Perhaps nothing in the life of a city is more jarring in the effort to build trust — for the community and for the police force — than instances when officers use deadly force.
“I think the people of Kansas City trust and like their police department,” Lucas said Wednesday in an interview with KSHB 41. “That said, they want to be able to ask questions. They want to make sure that bad incidents that happen aren’t covered up.”
Toward that end, Lucas led the charge to have all KCPD shootings investigated by an outside agency, paving the way for the Missouri State Highway Patrol to take over incidents rather than have KCPD conduct its own investigations.
Despite some public squabbles over funding priorities in his role on the Board of Police Commissioners, Lucas counts himself among those who have faith in the KCPD and its officers.
“I trust the police department,” he said. ”I did before, I did after, I’ll continue to do so. That said, you’ve got to make sure you’re doing a fair investigation. I can’t do a good investigation of how things are going in the mayor’s office, if somebody was really trying to ask questions. I think it’s important to have an impartial third party.”
Lucas has continued to champion more reforms to the way KCPD operates. That includes providing more information to the public in a timely fashion.
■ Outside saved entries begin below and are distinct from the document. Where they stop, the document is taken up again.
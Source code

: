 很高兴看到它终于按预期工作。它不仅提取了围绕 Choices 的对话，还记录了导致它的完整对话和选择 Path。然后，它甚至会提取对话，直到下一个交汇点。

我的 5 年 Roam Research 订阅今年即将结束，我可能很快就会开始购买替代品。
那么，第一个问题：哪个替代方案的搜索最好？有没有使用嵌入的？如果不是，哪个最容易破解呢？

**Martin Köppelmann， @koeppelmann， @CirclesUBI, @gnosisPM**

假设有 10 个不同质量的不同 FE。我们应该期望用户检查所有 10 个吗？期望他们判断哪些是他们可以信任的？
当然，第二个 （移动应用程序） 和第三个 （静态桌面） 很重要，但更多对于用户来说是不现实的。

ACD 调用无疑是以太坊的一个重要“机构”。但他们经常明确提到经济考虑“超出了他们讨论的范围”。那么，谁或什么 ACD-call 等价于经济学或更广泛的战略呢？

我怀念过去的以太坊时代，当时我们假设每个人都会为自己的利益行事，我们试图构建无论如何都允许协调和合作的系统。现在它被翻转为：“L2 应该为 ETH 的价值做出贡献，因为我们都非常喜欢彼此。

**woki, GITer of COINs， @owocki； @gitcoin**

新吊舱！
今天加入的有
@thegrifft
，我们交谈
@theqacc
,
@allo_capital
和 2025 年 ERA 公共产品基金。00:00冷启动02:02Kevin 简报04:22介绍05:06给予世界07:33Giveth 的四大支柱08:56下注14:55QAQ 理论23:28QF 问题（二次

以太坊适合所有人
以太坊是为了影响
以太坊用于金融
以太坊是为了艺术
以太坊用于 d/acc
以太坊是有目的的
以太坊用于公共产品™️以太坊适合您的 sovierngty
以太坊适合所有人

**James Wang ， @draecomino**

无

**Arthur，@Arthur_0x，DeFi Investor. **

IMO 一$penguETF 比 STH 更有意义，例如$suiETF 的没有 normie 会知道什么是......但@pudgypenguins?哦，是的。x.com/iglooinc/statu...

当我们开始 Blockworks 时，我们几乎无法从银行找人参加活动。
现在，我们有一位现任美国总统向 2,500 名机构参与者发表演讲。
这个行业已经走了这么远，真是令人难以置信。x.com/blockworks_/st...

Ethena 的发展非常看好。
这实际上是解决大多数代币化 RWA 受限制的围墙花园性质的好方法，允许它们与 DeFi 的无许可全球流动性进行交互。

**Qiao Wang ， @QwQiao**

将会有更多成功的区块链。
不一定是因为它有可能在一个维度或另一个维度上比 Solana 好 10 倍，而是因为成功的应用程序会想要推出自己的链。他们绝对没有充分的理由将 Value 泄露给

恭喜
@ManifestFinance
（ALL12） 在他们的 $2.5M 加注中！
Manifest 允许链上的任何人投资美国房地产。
“I actually do find more information is always better,” Lucas said. “There are some people who have this worldview of, ‘No, you shouldn’t share information until you know 100% of everything.’ I disagree.”
The value of such transparency was apparent in June when a woman was shot in a store parking lot near East 6th Street and Prospect.
An eyewitness fueled rumors that the woman who was shot was pregnant and unarmed, stirring up anger in the community and sowing distrust.
“It turned out (she) was not pregnant and was armed,” Lucas said. “The only thing they (the witness) got right was that someone got shot. That’s the sort of challenge that I think we have when we aren’t sharing information.”
Jackson County Prosecuting Attorney Jean Peters Baker released a still image of the woman, who was charged with several crimes after being released from the hospital, holding a weapon as she ran from police in the moments before being shot.
Prosecutors also showed select community leaders video of the incident to quell the swirling rumors.
“I think early communication is the most important thing we can do,” Lucas said. “We are trying to do better in connection with sharing the facts with people. ... I think more than that, it’s getting more information out as soon as you can. We don’t always live up to that.”
Lucas said he’s proud that KCPD and other leaders in Kansas City are doing better at sharing information, but it's not yet reflexive in all cases.
The case remains under investigation by the Missouri State Highway Patrol and has not been forwarded to the prosecutor’s office.
The information gap left in its place, which is necessary to conduct a fair investigation before the case is presented to prosecutors for consideration of charges, presents a significant hurdle to Lucas’ quest to reconcile the trust between his city and those sworn to protect and serve it.
“When there’s a groundswell of hundreds of people in the community, if not thousands, who are saying, ‘What in the heck’s going on?,’ something’s going to fill that gap,” Lucas said. “We can either let that be falsehoods or we can let that be factual information. I will always push for us to get more factual information out as quickly as possible. And frankly, even in that regard, we need to do better.”